楽天モバイルのスーパーホーダイ値下げのニュースには、甚だ失望しました。「2年間ずっと月額基本料1,480円~」というキャッチコピーで目を惹きながら、よく見ると契約期間は3年という条件になっているという、相も変わらぬユーザーに誤解を生じさせかねない書き方になっているからです。

これについては日本経済新聞のウェブ版が採り上げていますが、楽天会員が月2GBで3年契約の場合の最初の2年の基本料金が1,480円ということで、3年目は2,980円ということです。一般的なケータイの利用契約に比べて1年余計に拘束されるデメリットがあるのに拘わらず、目先の金額表記で目を惹こうとするやり方は、この業界のイメージを悪くするだけなのではないか?と危惧されます。

加えて、実質的な面でも、これまで新規契約時に適用のあった20,000円のキャッシュバックがなくなるため、3年契約でも安くなるのは4,000円に留まるとのことです。楽天の大尾嘉執行役員は、自社回線を導入する2019年秋までに契約件数を現在の倍にすると強気の姿勢を示しているようですが、その目玉政策がこれであるなら、あまりにお寒いという印象を禁じえません。
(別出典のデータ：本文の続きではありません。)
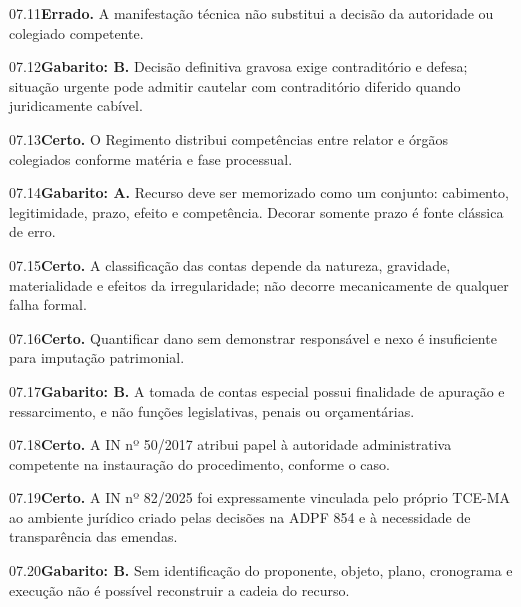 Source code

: \begin{solucao}{07.11}\textbf{Errado.} A manifestação técnica não substitui a decisão da autoridade ou colegiado competente.\end{solucao}
\begin{solucao}{07.12}\textbf{Gabarito: B.} Decisão definitiva gravosa exige contraditório e defesa; situação urgente pode admitir cautelar com contraditório diferido quando juridicamente cabível.\end{solucao}
\begin{solucao}{07.13}\textbf{Certo.} O Regimento distribui competências entre relator e órgãos colegiados conforme matéria e fase processual.\end{solucao}
\begin{solucao}{07.14}\textbf{Gabarito: A.} Recurso deve ser memorizado como um conjunto: cabimento, legitimidade, prazo, efeito e competência. Decorar somente prazo é fonte clássica de erro.\end{solucao}
\begin{solucao}{07.15}\textbf{Certo.} A classificação das contas depende da natureza, gravidade, materialidade e efeitos da irregularidade; não decorre mecanicamente de qualquer falha formal.\end{solucao}
\begin{solucao}{07.16}\textbf{Certo.} Quantificar dano sem demonstrar responsável e nexo é insuficiente para imputação patrimonial.\end{solucao}
\begin{solucao}{07.17}\textbf{Gabarito: B.} A tomada de contas especial possui finalidade de apuração e ressarcimento, e não funções legislativas, penais ou orçamentárias.\end{solucao}
\begin{solucao}{07.18}\textbf{Certo.} A IN nº 50/2017 atribui papel à autoridade administrativa competente na instauração do procedimento, conforme o caso.\end{solucao}
\begin{solucao}{07.19}\textbf{Certo.} A IN nº 82/2025 foi expressamente vinculada pelo próprio TCE-MA ao ambiente jurídico criado pelas decisões na ADPF 854 e à necessidade de transparência das emendas.\end{solucao}
\begin{solucao}{07.20}\textbf{Gabarito: B.} Sem identificação do proponente, objeto, plano, cronograma e execução não é possível reconstruir a cadeia do recurso.\end{solucao}
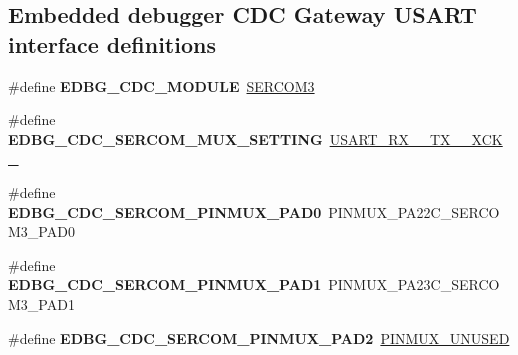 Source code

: \subsection*{Embedded debugger C\+D\+C Gateway U\+S\+A\+R\+T interface definitions}
\begin{DoxyCompactItemize}
\item 
\hypertarget{group__saml21__xplained__pro__features__group_gaf0fcea2c93da3103a5034f7acf880199}{}\#define {\bfseries E\+D\+B\+G\+\_\+\+C\+D\+C\+\_\+\+M\+O\+D\+U\+L\+E}~\hyperlink{group___s_a_m_l21_j18_a__base_gac9f8240be5a40b46cb09617323ebc7e3}{S\+E\+R\+C\+O\+M3}\label{group__saml21__xplained__pro__features__group_gaf0fcea2c93da3103a5034f7acf880199}

\item 
\hypertarget{group__saml21__xplained__pro__features__group_gaf280711d231595500e625f8bd55b2f86}{}\#define {\bfseries E\+D\+B\+G\+\_\+\+C\+D\+C\+\_\+\+S\+E\+R\+C\+O\+M\+\_\+\+M\+U\+X\+\_\+\+S\+E\+T\+T\+I\+N\+G}~\hyperlink{group__asfdoc__sam0__sercom__usart__group_gga87bbdb9f7edb3f1866aeb498bf7c9077ac937b1e1063cc3d094c4534c022af703}{U\+S\+A\+R\+T\+\_\+\+R\+X\+\_\+\_\+\+T\+X\+\_\+\_\+\+X\+C\+K\+\_}\label{group__saml21__xplained__pro__features__group_gaf280711d231595500e625f8bd55b2f86}

\item 
\hypertarget{group__saml21__xplained__pro__features__group_gaf52beac6e5e72322ef2a4efc0f0061fd}{}\#define {\bfseries E\+D\+B\+G\+\_\+\+C\+D\+C\+\_\+\+S\+E\+R\+C\+O\+M\+\_\+\+P\+I\+N\+M\+U\+X\+\_\+\+P\+A\+D0}~P\+I\+N\+M\+U\+X\+\_\+\+P\+A22\+C\+\_\+\+S\+E\+R\+C\+O\+M3\+\_\+\+P\+A\+D0\label{group__saml21__xplained__pro__features__group_gaf52beac6e5e72322ef2a4efc0f0061fd}

\item 
\hypertarget{group__saml21__xplained__pro__features__group_gaa26f39433a2bdb405244a93fc4a9a09f}{}\#define {\bfseries E\+D\+B\+G\+\_\+\+C\+D\+C\+\_\+\+S\+E\+R\+C\+O\+M\+\_\+\+P\+I\+N\+M\+U\+X\+\_\+\+P\+A\+D1}~P\+I\+N\+M\+U\+X\+\_\+\+P\+A23\+C\+\_\+\+S\+E\+R\+C\+O\+M3\+\_\+\+P\+A\+D1\label{group__saml21__xplained__pro__features__group_gaa26f39433a2bdb405244a93fc4a9a09f}

\item 
\hypertarget{group__saml21__xplained__pro__features__group_ga1ad050d87b5fbd7ff982782cdd690259}{}\#define {\bfseries E\+D\+B\+G\+\_\+\+C\+D\+C\+\_\+\+S\+E\+R\+C\+O\+M\+\_\+\+P\+I\+N\+M\+U\+X\+\_\+\+P\+A\+D2}~\hyperlink{group__asfdoc__sam0__sercom__usart__group_gaffde9ff712058ef836127e1f3368889e}{P\+I\+N\+M\+U\+X\+\_\+\+U\+N\+U\+S\+E\+D}\label{group__saml21__xplained__pro__features__group_ga1ad050d87b5fbd7ff982782cdd690259}


\end{DoxyCompactItemize}
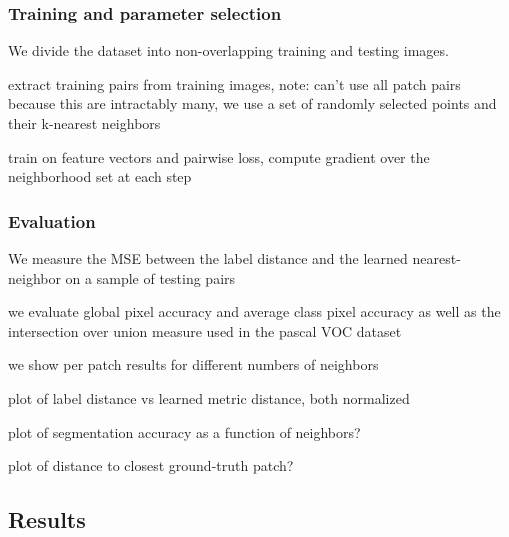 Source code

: \documentclass[a4paper,titlepage]{article}
\begin{document}

\subsubsection{Training and parameter selection}

We divide the dataset into non-overlapping training and testing images. 


extract training pairs from training images, note: can't use all patch pairs because this are intractably many, we use a set of randomly selected points and their k-nearest neighbors

train on feature vectors and pairwise loss, compute gradient over the neighborhood set at each step







\subsubsection{Evaluation}



We measure the \ac{MSE} between the label distance and the learned nearest-neighbor on a sample of testing pairs


we evaluate global pixel accuracy and average class pixel accuracy as well as the intersection over union measure used in the pascal VOC dataset

we show per patch results for different numbers of neighbors 

plot of label distance vs learned metric distance, both normalized\

plot of segmentation accuracy as a function of neighbors?

plot of distance to closest ground-truth patch?













\subsection{Results}

\end{document}
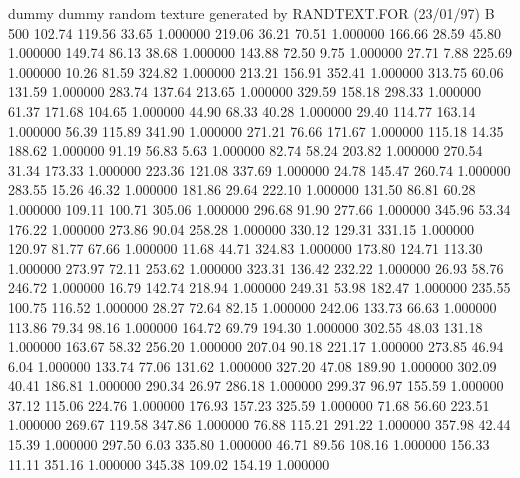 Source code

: dummy
dummy
random texture generated by RANDTEXT.FOR (23/01/97)
B   500
    102.74    119.56     33.65  1.000000
    219.06     36.21     70.51  1.000000
    166.66     28.59     45.80  1.000000
    149.74     86.13     38.68  1.000000
    143.88     72.50      9.75  1.000000
     27.71      7.88    225.69  1.000000
     10.26     81.59    324.82  1.000000
    213.21    156.91    352.41  1.000000
    313.75     60.06    131.59  1.000000
    283.74    137.64    213.65  1.000000
    329.59    158.18    298.33  1.000000
     61.37    171.68    104.65  1.000000
     44.90     68.33     40.28  1.000000
     29.40    114.77    163.14  1.000000
     56.39    115.89    341.90  1.000000
    271.21     76.66    171.67  1.000000
    115.18     14.35    188.62  1.000000
     91.19     56.83      5.63  1.000000
     82.74     58.24    203.82  1.000000
    270.54     31.34    173.33  1.000000
    223.36    121.08    337.69  1.000000
     24.78    145.47    260.74  1.000000
    283.55     15.26     46.32  1.000000
    181.86     29.64    222.10  1.000000
    131.50     86.81     60.28  1.000000
    109.11    100.71    305.06  1.000000
    296.68     91.90    277.66  1.000000
    345.96     53.34    176.22  1.000000
    273.86     90.04    258.28  1.000000
    330.12    129.31    331.15  1.000000
    120.97     81.77     67.66  1.000000
     11.68     44.71    324.83  1.000000
    173.80    124.71    113.30  1.000000
    273.97     72.11    253.62  1.000000
    323.31    136.42    232.22  1.000000
     26.93     58.76    246.72  1.000000
     16.79    142.74    218.94  1.000000
    249.31     53.98    182.47  1.000000
    235.55    100.75    116.52  1.000000
     28.27     72.64     82.15  1.000000
    242.06    133.73     66.63  1.000000
    113.86     79.34     98.16  1.000000
    164.72     69.79    194.30  1.000000
    302.55     48.03    131.18  1.000000
    163.67     58.32    256.20  1.000000
    207.04     90.18    221.17  1.000000
    273.85     46.94      6.04  1.000000
    133.74     77.06    131.62  1.000000
    327.20     47.08    189.90  1.000000
    302.09     40.41    186.81  1.000000
    290.34     26.97    286.18  1.000000
    299.37     96.97    155.59  1.000000
     37.12    115.06    224.76  1.000000
    176.93    157.23    325.59  1.000000
     71.68     56.60    223.51  1.000000
    269.67    119.58    347.86  1.000000
     76.88    115.21    291.22  1.000000
    357.98     42.44     15.39  1.000000
    297.50      6.03    335.80  1.000000
     46.71     89.56    108.16  1.000000
    156.33     11.11    351.16  1.000000
    345.38    109.02    154.19  1.000000
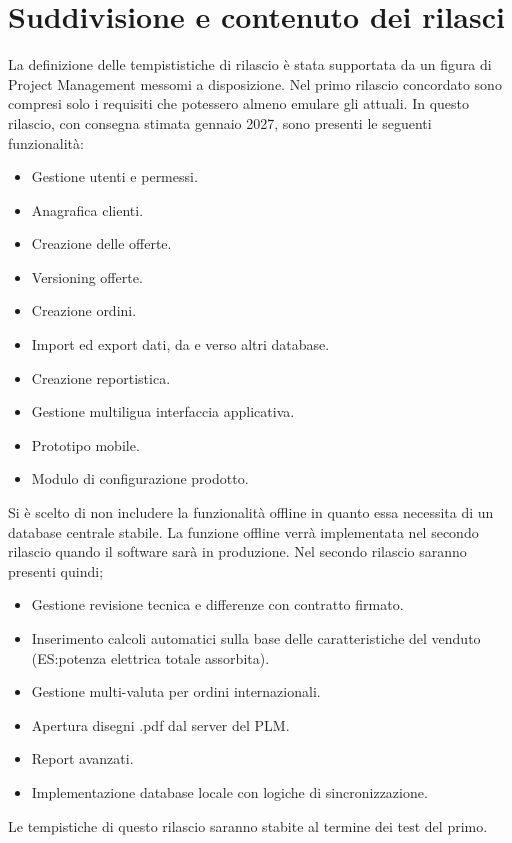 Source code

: \section{Suddivisione e contenuto dei rilasci}
La definizione delle tempististiche di rilascio è stata
supportata da un figura di Project Management messomi a disposizione.
Nel primo rilascio concordato sono compresi solo i requisiti che potessero almeno emulare gli attuali.
In questo rilascio, con consegna stimata gennaio 2027, sono presenti le seguenti funzionalità:
\begin{itemize}
    \item Gestione utenti e permessi.
    \item Anagrafica clienti.
    \item Creazione delle offerte.
    \item Versioning offerte.
    \item Creazione ordini.
    \item Import ed export dati, da e verso altri database.
    \item Creazione reportistica.
    \item Gestione multiligua interfaccia applicativa.
    \item Prototipo mobile.
    \item Modulo di configurazione prodotto.
\end{itemize}
Si è scelto di non includere la funzionalità offline
in quanto essa necessita di un database centrale stabile.
La funzione offline verrà implementata nel secondo rilascio quando il software sarà in produzione.
Nel secondo rilascio saranno presenti quindi;
\begin{itemize}
    \item Gestione revisione tecnica e differenze con contratto firmato.
    \item Inserimento calcoli automatici sulla base delle caratteristiche del venduto (ES:potenza elettrica totale assorbita).
    \item Gestione multi-valuta per ordini internazionali.
    \item Apertura disegni .pdf dal server del \ac{PLM}.
    \item Report avanzati.
    \item Implementazione database locale con logiche di sincronizzazione.
\end{itemize}
Le tempistiche di questo rilascio saranno stabite al
termine dei test del primo.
以前、楽天モバイルについては、「楽天会員を増やすための施策の一環で、楽天モバイル単体での収益にはあまり期待していないのかもしれないが、『格安SIM』事業単体で収益を得られにくい昨今、他事業との相乗効果を狙うのが今後のこの業界の目指すべき方向性の1つなのではないか」というような趣旨で書いたことがありますが、ちょっと買いかぶりすぎたのかな?という気もします^^;

こんにち、楽天モバイルに限らず、ワイモバイルもUQ mobileも、「月々1,480円」というのを前面に押し出した広告表示をしていますが、よく読むと「2台目以降の家族割適用時」とか「自宅ネット環境とのセット割」とかの条件付きで、別に単体での契約の基本料金が安くなっているわけではないのが判明します。こういった誤解を招く表現はもう止めるべきではないかと思います。

こんにちの「格安SIM」業界は、「安さ」を売りにした過当競争で、よほどの大手でも儲かっていないという消耗戦状態になっています。もういい加減、ターゲット顧客を絞って値段以外の訴求ポイントを見出す段階に入らないと、業界自体の将来性が危ぶまれるのではないかと、個人的には気がかりです。

【速報】通信の「最適化」チェックを実施しました


2018年4月よりmineoが事前の告知なく通信の「最適化」を実施していることが露見し、ちょっとした騒ぎになっているようです。約款上では書かれていたということですが、これまで情報公開面で好印象を与えてきていたmineoだっただけに、大きな減点と受け取られているようです。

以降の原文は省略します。